En effet, il n'avait laissé aucune partie de la création privée de sa
présence, car il remplissait tout, lui qui demeure auprès de son Père. Mais
il s'est rendu présent en s'abaissant à cause de son amour pour nous, et il
s'est manifesté à nous... Il a eu pitié de notre race, il a eu compassion
de notre faiblesse, il a condescendu à notre condition périssable. Il n'a
pas accepté que la mort domine sur nous ; il n'a pas voulu voir périr ce
qui avait commencé, ni échouer ce que son Père avait accompli en créant les
hommes. Il a donc pris un corps, et un corps qui n'est pas différent du
nôtre. Car il ne voulait pas seulement être dans un corps ou seulement se
manifester. S'il avait voulu seulement se manifester, il aurait pu réaliser
cette théophanie avec plus de puissance. Mais non : c'est bien notre corps
qu'il a pris...

      Le Verbe a pris un corps capable de mourir afin que ce corps, en
participant au Verbe qui est au-dessus de tout..., reste impérissable grâce
au Verbe qui y demeure, et afin de délivrer de la dégradation définitive
tous les hommes par la grâce de la résurrection. Le Verbe a offert donc à
la mort le corps qu'il avait pris, comme un sacrifice et une victime sans
aucune tache ; et aussitôt il a anéanti la mort en délivrant de la mort
tous les hommes ses semblables par l'offrande de ce corps qui leur
ressemble.

      Il est juste que le Verbe de Dieu, supérieur à tous, qui offrait son
propre temple, son corps, en rançon pour tous, ait payé notre dette par sa
mort.

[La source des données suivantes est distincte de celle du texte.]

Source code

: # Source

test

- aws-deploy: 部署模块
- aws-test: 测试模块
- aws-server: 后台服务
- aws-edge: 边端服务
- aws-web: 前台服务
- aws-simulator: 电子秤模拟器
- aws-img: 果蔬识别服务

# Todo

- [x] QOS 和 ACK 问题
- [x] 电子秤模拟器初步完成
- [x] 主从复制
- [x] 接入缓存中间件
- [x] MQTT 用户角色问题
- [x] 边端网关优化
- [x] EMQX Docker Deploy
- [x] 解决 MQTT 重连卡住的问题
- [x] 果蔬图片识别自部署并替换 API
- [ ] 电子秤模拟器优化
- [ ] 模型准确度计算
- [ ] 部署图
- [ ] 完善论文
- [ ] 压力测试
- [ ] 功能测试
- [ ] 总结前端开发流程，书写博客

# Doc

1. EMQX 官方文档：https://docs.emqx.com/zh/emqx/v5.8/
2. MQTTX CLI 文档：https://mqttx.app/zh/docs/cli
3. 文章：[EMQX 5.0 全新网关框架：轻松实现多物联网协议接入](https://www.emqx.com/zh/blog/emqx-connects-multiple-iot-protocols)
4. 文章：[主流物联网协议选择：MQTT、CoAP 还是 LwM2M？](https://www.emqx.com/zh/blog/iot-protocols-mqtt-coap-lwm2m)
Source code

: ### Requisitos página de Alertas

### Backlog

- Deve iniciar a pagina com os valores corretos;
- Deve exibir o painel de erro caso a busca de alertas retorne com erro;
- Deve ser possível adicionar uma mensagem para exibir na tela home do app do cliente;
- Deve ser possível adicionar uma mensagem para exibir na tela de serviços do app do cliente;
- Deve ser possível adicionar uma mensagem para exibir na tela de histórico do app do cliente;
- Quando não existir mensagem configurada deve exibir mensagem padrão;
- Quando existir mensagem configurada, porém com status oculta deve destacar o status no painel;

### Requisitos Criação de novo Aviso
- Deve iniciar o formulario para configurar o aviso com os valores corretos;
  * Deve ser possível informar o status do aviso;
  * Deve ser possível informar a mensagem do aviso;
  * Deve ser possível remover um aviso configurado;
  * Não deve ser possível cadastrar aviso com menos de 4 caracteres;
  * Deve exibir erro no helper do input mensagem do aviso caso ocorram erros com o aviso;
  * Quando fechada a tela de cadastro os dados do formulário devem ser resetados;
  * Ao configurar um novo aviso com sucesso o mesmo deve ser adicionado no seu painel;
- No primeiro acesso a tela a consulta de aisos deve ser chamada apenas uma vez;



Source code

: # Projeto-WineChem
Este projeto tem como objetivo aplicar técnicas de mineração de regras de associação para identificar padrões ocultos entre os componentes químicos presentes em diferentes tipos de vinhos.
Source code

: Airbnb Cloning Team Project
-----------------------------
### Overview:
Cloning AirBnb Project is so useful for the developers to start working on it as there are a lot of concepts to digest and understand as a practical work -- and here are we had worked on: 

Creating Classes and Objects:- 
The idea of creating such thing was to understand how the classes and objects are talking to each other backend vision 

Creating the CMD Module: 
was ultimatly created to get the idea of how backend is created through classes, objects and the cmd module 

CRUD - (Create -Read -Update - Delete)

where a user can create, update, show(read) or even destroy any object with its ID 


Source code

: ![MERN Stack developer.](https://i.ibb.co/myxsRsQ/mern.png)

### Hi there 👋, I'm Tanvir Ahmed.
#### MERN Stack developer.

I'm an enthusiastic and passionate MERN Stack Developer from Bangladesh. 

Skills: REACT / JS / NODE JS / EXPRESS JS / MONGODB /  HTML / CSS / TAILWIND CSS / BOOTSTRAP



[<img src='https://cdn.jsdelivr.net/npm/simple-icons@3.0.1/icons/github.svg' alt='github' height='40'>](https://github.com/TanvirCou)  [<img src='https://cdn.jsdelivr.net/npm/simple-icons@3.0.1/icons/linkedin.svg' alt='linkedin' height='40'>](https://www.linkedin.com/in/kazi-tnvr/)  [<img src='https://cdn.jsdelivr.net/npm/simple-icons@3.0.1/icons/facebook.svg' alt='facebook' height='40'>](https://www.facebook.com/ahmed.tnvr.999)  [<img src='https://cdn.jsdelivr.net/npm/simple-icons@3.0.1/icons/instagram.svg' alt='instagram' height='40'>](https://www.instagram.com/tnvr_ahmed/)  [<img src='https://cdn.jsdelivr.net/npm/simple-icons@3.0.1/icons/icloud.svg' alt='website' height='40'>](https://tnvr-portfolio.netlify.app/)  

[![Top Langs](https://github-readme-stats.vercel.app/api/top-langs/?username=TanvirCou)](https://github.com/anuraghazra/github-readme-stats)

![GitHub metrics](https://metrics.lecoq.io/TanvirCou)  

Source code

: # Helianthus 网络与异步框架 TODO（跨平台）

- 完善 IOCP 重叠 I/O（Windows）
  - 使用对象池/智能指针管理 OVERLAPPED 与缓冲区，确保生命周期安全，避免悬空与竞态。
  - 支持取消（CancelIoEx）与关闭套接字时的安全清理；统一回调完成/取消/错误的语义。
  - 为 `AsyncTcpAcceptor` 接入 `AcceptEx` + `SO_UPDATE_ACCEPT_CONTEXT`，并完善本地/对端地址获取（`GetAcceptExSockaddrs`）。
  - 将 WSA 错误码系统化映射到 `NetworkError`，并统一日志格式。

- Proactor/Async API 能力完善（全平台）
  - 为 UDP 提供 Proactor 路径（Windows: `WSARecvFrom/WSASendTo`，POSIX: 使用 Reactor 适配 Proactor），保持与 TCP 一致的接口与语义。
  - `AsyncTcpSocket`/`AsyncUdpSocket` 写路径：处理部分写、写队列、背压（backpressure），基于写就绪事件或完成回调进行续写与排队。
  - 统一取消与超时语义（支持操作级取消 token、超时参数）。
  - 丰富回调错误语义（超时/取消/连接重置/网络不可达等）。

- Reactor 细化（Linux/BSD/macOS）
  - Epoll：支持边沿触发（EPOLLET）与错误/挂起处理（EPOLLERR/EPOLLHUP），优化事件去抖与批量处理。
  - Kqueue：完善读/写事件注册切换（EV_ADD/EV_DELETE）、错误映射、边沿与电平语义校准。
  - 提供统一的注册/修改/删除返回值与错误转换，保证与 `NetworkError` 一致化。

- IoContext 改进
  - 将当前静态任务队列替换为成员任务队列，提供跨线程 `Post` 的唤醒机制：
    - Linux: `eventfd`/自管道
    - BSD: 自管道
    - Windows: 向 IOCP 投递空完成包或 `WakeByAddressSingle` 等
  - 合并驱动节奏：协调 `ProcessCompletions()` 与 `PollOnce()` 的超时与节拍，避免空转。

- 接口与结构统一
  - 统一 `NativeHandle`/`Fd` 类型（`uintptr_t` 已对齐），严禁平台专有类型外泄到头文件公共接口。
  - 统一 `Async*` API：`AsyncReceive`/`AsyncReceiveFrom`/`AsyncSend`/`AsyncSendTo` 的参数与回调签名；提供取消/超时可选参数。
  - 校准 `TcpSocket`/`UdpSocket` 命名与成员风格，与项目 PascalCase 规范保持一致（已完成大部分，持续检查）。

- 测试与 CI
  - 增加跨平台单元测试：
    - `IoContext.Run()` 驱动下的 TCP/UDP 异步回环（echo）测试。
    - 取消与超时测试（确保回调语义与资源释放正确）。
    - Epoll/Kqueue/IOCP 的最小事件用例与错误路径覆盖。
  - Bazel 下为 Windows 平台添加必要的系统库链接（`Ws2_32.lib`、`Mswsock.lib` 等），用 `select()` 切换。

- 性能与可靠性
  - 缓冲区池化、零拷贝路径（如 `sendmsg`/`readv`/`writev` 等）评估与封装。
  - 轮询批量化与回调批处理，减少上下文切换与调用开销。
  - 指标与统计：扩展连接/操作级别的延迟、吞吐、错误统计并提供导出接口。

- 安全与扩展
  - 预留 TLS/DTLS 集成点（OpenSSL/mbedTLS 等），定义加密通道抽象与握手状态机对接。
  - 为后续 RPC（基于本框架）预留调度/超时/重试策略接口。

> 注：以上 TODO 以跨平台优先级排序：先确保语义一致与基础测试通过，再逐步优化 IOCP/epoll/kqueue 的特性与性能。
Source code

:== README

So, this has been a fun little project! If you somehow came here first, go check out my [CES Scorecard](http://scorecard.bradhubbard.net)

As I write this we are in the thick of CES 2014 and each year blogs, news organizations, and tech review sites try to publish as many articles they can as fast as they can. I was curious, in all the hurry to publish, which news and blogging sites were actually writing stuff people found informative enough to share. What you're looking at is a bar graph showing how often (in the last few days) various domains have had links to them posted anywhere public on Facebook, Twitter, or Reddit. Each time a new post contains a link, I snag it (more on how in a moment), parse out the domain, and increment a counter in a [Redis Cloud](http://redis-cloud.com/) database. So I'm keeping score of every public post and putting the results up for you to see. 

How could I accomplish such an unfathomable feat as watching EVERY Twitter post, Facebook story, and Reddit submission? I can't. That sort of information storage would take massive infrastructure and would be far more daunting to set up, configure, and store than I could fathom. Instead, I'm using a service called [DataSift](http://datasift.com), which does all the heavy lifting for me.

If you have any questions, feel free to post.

Uni à tous les hommes par un corps semblable, il est juste que le
Fils incorruptible de Dieu revête tous les hommes d'incorruptibilité, selon
la promesse apportée par sa résurrection. Car la corruption elle-même,
impliquée dans la mort, n'a plus aucun pouvoir sur les hommes à cause du
Verbe qui demeure parmi eux dans un corps unique.